____ Recorded data

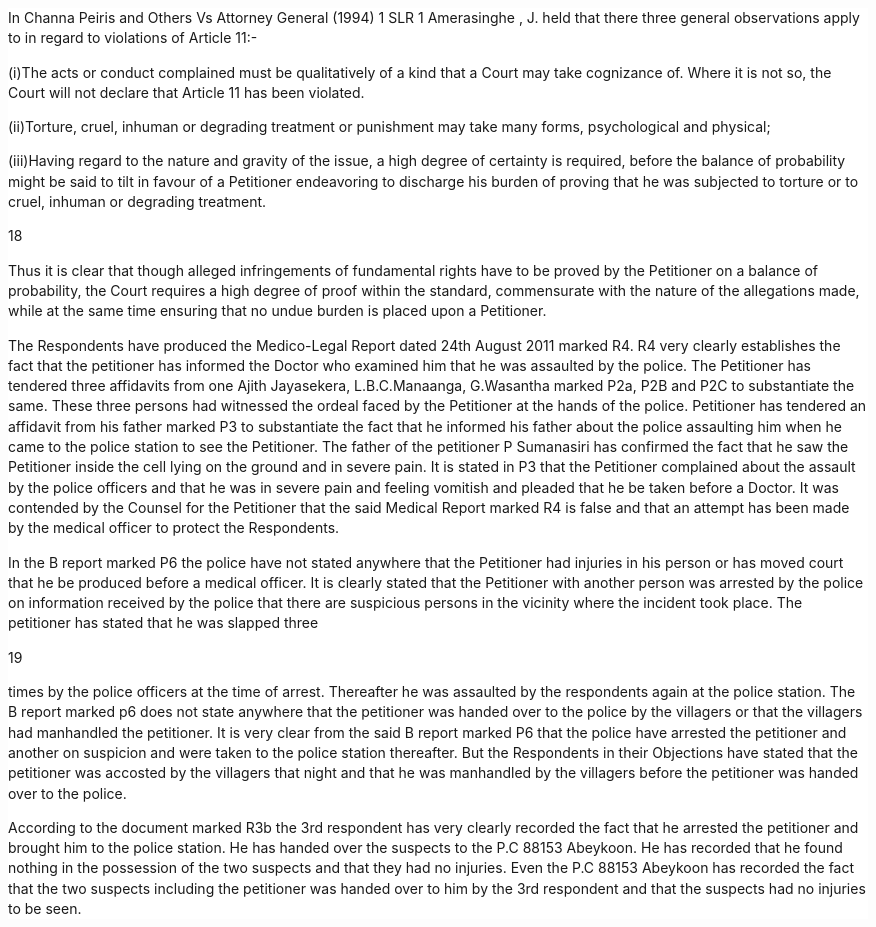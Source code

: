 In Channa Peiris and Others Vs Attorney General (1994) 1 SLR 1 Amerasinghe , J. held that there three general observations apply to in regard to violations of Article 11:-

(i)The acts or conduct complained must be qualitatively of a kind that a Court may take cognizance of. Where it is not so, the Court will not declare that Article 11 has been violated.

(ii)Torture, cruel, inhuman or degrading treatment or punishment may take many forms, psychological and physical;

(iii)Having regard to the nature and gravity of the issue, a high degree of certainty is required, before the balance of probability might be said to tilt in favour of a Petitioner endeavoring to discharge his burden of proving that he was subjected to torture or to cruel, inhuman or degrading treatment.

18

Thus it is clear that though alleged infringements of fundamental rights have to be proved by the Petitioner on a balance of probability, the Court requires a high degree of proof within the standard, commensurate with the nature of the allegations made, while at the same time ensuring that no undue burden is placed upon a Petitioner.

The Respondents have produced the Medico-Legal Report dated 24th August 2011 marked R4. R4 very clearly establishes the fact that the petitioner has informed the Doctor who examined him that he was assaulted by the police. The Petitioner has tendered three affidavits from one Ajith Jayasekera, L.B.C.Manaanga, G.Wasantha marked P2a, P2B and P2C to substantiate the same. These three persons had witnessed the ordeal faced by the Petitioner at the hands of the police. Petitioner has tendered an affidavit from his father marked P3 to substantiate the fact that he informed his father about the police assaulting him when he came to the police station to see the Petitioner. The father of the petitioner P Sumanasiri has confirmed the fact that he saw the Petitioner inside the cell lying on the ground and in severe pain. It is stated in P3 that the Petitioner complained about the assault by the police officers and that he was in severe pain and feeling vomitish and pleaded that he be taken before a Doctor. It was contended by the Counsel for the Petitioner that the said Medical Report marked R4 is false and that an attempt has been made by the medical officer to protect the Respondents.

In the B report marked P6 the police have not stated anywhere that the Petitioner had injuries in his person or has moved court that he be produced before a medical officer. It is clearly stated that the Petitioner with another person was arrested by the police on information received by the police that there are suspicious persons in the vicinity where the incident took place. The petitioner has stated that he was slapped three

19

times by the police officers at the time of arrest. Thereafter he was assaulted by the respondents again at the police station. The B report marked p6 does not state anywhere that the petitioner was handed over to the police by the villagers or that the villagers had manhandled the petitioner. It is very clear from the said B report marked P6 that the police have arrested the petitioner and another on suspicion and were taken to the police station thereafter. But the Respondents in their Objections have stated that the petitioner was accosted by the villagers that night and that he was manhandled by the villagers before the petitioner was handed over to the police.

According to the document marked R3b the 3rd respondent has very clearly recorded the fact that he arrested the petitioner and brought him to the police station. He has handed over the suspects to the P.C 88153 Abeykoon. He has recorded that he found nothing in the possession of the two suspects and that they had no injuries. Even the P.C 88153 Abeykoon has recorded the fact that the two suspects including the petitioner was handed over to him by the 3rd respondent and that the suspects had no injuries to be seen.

________

● **What this task involves**: In the records above, which lines hold the string "Article"? Copy each one.

● **Expected answer**:
: In Channa Peiris and Others Vs Attorney General (1994) 1 SLR 1 Amerasinghe , J. held that there three general observations apply to in regard to violations of Article 11:-
(i)The acts or conduct complained must be qualitatively of a kind that a Court may take cognizance of. Where it is not so, the Court will not declare that Article 11 has been violated.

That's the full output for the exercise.